13
Je quittai mon père assez mal à l’aise : je me sentais coupable. Sans doute, j’avais rapporté à Taverner tout ce que Joséphine m’avait dit sur Roger, mais je ne lui avais pas parlé de ces lettres d’amour que, d’après la petite, Brenda et Laurence Brown s’écrivaient.

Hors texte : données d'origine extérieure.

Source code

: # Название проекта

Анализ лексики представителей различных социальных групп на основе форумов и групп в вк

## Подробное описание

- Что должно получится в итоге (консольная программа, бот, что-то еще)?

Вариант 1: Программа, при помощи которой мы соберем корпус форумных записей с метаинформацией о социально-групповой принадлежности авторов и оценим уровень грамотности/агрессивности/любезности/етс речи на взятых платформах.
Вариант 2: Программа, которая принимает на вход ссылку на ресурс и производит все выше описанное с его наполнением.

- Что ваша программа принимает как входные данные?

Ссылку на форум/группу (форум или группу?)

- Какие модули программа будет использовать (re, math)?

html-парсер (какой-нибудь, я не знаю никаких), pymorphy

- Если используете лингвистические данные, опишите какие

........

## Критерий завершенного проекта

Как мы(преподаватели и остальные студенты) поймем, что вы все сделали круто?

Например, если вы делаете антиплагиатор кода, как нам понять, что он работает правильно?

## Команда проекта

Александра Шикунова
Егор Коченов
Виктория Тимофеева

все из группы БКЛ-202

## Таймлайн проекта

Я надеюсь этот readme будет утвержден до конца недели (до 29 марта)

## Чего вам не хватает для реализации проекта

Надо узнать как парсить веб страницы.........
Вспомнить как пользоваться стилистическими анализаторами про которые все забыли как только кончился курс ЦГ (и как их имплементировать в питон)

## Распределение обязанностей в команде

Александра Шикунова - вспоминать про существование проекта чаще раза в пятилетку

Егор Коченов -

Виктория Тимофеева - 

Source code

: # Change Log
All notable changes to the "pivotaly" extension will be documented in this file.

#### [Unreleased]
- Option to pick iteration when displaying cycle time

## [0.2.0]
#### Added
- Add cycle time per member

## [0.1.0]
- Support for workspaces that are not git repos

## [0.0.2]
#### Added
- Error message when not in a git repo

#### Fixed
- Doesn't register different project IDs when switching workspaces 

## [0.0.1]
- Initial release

J’essayais de me trouver des excuses : la chose n’était peut-être pas vraie, et en admettant qu’elle le fût, elle était sans importance. La vérité, je la voyais bien, c’était qu’il me répugnait de charger Brenda. Elle m’inspirait de la sympathie, du fait même qu’elle se trouvait solitaire dans cette maison où tout le monde lui était hostile. Si les lettres existaient, Taverner et ses sbires finiraient bien par mettre la main dessus. Je n’avais pas à les alerter. Brenda, d’ailleurs, m’avait assuré qu’il n’y avait rien entre Laurence Brown et elle, et j’étais plus porté à la croire qu’à faire confiance à ce petit démon de Joséphine. Brenda elle-même ne m’avait-elle pas dit que l’enfant n’avait pas « toute sa tête » ? Une affirmation, il est vrai, qui me laissait sceptique quand je songeais au regard intelligent de Joséphine.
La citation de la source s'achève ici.